Helen’s face showed a frown as well as a pout.
“I don’t care. He is mean, if he is your father, not to let—”
“Helen!”
At the angry sharpness of the man’s voice Helen stopped abruptly. For a moment she gazed at her husband with reproachful eyes. Then her chin began to quiver, her breath to come in choking little gasps, and the big tears to roll down her face.
“Why, Burke, I—”
“Oh, great Scott! Helen, dearest, don’t, please!” begged the dismayed and distracted young husband, promptly capitulating at the awful sight of tears of which he was the despicable cause. “Darling, don’t!”
“But you never sp-poke like that to me b-before,” choked the wife of a fortnight.
“I know. I was a brute—so I was! But, sweetheart, please stop,” he pleaded desperately. “See, we’re just pulling into Dalton. You don’t want them to see you crying—a bride!”
Mrs. Burke Denby drew in her breath convulsively, and lifted a hurried hand to brush the tears from her eyes. The next moment she smiled, tremulously, but adorably. She looked very lovely as she stepped from the car a little later; and Burke Denby’s heart swelled with love and pride as he watched her. If underneath the love and pride there was a vague something not so pleasant, the man told himself it was only a natural regret at having said anything to cast the slightest shadow on the home-coming of this dear girl whom he had asked to share his life. Whatever this vague something was, anyway, Burke resolutely put it behind him, and devoted himself all the more ardently to the comfort of his young wife.
In spite of himself, Burke could not help looking for his father’s face at the station. Never before had he come home (when not with his father), and not been welcomed by that father’s eager smile and outstretched hand. He missed them both now. Otherwise he was relieved to see few people he knew, as he stepped to the platform, though he fully realized, from the sly winks and covert glances, that every one knew who he was, and who also was the lady at his side.
With only an occasional perfunctory greeting, and no introductions, therefore, the somewhat embarrassed and irritated bridegroom hurried his bride into a public carriage, and gave the order to drive to the Hancock Hotel.

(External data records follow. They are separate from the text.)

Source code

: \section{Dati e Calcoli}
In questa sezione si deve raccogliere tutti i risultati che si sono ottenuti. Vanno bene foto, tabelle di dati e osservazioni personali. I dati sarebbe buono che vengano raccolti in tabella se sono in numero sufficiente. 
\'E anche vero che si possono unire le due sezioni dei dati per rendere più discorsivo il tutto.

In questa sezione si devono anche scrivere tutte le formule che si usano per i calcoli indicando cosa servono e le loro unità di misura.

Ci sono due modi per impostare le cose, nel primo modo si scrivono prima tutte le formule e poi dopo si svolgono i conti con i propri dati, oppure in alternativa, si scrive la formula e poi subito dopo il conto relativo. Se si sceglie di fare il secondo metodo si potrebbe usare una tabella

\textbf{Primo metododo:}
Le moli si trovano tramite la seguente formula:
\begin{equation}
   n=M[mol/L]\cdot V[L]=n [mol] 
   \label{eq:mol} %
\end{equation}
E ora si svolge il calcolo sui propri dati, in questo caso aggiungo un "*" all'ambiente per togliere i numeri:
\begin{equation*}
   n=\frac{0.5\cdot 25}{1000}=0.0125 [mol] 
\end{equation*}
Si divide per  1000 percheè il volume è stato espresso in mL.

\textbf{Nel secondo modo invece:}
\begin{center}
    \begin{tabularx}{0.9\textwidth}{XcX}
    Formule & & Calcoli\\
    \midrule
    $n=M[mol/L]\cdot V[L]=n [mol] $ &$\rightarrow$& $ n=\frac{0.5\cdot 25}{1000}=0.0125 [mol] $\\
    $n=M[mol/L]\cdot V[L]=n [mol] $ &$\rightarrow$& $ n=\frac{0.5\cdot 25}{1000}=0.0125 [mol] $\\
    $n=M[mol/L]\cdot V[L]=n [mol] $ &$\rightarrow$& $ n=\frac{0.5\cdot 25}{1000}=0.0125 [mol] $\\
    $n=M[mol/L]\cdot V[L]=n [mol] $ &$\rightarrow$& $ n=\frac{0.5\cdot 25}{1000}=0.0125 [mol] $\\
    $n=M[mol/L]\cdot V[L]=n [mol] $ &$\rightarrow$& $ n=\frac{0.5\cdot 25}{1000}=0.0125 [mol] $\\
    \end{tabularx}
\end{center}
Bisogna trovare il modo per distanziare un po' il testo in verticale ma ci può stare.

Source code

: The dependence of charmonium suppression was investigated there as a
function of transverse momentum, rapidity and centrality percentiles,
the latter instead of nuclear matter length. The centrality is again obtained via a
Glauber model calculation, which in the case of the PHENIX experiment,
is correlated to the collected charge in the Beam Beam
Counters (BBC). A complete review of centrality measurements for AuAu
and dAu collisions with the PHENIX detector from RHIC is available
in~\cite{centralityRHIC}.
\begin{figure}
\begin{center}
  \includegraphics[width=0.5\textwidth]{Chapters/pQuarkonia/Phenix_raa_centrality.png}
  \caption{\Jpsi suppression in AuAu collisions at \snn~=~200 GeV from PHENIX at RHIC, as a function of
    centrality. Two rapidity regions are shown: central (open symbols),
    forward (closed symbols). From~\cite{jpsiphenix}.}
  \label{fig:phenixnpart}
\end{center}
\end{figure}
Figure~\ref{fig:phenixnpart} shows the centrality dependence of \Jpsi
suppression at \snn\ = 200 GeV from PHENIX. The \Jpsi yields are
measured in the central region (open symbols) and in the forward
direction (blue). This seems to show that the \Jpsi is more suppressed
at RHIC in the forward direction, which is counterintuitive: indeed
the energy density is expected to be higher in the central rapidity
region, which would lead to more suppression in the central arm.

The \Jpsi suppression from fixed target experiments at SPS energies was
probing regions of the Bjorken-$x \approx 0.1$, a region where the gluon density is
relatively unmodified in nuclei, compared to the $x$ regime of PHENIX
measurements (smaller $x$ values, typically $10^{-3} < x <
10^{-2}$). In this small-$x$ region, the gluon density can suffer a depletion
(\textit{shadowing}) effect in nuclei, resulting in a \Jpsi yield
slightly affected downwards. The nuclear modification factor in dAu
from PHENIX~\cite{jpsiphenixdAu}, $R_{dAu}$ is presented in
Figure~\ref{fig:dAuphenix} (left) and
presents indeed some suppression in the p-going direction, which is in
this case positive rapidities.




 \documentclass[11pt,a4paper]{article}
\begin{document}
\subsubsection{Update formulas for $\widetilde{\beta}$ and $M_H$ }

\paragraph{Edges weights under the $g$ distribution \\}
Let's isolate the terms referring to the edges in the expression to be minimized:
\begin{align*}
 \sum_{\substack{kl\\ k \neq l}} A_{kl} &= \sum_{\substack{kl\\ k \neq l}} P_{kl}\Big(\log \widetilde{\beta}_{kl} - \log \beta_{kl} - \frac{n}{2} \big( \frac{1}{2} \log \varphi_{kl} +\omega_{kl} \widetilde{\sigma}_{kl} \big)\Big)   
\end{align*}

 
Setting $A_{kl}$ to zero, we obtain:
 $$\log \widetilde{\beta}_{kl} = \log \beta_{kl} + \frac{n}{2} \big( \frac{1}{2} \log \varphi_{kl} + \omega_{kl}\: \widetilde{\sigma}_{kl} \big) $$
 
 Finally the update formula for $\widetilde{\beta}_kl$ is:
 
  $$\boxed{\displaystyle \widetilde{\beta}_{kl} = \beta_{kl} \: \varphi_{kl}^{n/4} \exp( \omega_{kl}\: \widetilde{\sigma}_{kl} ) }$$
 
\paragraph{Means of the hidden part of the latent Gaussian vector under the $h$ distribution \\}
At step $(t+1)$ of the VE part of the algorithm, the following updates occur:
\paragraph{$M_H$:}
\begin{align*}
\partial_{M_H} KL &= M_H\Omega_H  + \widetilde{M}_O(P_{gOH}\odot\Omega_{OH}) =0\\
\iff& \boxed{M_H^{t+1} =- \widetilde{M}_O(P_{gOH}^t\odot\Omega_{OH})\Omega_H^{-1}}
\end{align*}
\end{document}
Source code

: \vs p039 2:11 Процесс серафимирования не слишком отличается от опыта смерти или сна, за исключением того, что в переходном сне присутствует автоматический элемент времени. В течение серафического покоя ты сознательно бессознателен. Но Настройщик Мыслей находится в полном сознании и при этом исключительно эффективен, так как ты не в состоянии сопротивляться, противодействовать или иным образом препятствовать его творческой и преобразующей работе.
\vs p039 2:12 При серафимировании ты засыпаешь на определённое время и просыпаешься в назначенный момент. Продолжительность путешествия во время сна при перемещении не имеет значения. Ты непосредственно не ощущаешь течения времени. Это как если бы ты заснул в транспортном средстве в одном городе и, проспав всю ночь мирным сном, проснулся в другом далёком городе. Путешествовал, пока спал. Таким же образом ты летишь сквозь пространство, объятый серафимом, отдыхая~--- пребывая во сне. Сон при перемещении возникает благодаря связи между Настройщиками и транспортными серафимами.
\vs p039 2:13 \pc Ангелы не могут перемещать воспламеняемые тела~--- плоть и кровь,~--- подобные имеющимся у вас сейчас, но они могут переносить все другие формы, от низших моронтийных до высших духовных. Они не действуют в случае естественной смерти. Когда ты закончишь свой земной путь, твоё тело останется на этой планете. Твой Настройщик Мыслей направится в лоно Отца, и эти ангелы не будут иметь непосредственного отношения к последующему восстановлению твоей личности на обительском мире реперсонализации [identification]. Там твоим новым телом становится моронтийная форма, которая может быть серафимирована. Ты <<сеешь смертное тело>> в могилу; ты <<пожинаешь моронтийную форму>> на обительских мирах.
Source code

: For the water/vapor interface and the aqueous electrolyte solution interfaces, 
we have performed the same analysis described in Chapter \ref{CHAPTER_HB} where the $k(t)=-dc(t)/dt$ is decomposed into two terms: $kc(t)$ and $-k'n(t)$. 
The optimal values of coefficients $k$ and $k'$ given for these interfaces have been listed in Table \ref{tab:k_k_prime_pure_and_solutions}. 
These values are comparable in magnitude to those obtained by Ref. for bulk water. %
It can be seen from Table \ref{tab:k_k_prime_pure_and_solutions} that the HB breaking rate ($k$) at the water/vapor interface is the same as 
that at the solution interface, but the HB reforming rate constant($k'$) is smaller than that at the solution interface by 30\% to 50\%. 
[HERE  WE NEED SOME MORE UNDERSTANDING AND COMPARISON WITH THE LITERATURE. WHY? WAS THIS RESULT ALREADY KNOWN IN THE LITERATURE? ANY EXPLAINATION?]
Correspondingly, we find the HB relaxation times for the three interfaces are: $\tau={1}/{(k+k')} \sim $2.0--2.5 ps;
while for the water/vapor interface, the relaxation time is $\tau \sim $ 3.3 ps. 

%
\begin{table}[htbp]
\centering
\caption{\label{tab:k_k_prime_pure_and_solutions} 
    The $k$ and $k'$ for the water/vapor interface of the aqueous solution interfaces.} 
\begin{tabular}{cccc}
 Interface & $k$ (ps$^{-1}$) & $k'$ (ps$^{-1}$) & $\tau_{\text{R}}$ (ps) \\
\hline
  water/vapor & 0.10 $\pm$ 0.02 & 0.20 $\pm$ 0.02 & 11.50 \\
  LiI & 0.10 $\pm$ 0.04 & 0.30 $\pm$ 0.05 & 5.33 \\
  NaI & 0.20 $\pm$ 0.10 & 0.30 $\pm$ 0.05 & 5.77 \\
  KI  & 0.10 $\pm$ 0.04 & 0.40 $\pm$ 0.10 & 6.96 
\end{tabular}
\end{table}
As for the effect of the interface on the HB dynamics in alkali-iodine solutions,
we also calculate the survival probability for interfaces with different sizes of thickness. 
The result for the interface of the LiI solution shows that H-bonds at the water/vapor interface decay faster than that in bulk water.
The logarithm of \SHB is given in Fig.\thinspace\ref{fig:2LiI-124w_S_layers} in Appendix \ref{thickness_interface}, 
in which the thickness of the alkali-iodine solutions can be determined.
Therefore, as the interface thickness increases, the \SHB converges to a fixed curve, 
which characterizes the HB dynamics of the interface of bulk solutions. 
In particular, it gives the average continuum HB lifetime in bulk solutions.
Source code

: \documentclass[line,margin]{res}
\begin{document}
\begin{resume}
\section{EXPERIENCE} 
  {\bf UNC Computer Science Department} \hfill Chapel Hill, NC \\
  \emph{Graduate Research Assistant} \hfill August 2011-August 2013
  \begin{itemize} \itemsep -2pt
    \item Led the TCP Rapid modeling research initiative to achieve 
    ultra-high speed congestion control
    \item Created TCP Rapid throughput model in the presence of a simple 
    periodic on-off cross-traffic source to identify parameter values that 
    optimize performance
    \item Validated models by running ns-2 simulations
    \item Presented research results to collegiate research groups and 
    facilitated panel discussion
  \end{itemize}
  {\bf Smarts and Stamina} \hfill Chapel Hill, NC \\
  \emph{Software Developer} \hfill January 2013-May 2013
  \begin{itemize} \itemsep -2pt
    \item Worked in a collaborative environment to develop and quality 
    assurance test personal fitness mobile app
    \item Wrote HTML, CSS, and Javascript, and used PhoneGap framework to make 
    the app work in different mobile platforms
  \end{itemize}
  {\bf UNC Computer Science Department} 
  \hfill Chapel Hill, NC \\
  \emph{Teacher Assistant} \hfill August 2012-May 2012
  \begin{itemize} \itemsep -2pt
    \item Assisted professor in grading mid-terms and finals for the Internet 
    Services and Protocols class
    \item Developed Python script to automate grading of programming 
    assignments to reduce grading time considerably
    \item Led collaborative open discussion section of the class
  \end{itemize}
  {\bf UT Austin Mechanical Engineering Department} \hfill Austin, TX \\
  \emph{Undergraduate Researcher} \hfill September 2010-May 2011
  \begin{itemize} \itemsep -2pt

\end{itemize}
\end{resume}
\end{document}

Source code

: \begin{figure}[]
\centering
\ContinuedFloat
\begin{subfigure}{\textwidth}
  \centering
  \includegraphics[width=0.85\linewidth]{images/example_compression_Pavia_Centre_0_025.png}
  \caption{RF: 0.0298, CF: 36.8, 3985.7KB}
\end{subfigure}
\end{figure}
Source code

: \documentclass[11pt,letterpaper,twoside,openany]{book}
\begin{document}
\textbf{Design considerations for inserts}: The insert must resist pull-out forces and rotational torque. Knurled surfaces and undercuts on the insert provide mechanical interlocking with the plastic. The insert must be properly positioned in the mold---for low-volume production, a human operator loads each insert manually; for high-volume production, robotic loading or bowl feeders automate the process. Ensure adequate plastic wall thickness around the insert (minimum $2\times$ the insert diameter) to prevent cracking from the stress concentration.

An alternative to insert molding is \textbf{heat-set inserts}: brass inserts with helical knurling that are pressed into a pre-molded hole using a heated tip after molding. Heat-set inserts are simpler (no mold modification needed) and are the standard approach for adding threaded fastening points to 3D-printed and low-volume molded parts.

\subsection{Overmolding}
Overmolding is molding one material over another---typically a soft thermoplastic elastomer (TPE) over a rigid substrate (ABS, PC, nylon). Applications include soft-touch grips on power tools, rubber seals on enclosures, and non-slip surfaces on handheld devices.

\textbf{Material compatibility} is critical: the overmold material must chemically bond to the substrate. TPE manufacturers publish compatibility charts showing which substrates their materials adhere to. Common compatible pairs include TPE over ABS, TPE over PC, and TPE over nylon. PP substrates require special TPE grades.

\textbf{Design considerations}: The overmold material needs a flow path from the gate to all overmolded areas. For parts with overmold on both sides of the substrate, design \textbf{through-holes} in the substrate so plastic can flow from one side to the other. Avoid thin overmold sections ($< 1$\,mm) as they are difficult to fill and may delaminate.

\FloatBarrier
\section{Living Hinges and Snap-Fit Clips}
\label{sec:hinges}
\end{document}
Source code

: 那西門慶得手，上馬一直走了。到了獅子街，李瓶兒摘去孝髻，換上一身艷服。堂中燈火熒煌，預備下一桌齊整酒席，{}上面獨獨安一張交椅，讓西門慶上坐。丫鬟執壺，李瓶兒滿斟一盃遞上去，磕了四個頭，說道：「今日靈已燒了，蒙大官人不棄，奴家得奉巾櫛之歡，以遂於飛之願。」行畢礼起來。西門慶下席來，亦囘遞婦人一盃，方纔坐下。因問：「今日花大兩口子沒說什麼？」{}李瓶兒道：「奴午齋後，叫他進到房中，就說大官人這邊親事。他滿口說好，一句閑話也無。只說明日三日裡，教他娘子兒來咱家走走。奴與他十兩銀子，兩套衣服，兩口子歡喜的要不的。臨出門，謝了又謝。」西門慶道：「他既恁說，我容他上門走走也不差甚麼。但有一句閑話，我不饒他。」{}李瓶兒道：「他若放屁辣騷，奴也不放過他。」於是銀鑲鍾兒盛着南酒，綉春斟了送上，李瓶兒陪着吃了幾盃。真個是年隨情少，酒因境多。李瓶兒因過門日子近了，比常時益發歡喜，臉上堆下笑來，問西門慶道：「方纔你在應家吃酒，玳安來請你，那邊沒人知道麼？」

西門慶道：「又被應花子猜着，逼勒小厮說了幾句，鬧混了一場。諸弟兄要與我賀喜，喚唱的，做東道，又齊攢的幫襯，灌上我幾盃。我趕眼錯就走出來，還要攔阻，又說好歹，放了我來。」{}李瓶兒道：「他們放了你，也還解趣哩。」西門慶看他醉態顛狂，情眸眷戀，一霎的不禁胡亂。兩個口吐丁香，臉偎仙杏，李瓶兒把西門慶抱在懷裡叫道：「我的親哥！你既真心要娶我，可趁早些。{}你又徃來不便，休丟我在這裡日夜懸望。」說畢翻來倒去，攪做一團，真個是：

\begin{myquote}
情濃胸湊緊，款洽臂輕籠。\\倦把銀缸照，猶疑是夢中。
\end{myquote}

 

All the way there he talked very fast and very tenderly of the new home that was soon to be theirs.
“‘Twill be only for a little—the hotel, dear,” he plunged in at once. “And you won’t mind it, for a little, while we’re planning, will you, darling? I’m going to rent one of the Reddington apartments. You remember them—on Reddington Avenue; white stone with dandy little balconies between the big bay windows. They were just being finished when you were here. They’re brand-new, you see. And we’ll be so happy, there, dearie, —just us two!”
“Us two! But, Burke, there’ll be three. There’ll have to be the hired girl, too, you know,” fluttered the new wife, in quick panic. “Surely you aren’t going to make me do without a hired girl!”
“Oh, no—no, indeed,” asserted the man, all the more hurriedly, because he never had thought of a “hired girl,” and because he was rather fearfully wondering how much his father paid for the maids, anyway. There would have to be one, of course; but he wondered if his allowance would cover it, with all the rest. Still, he could smoke a cigar or two less a day, he supposed, if it came to a pinch, and—but Helen was speaking.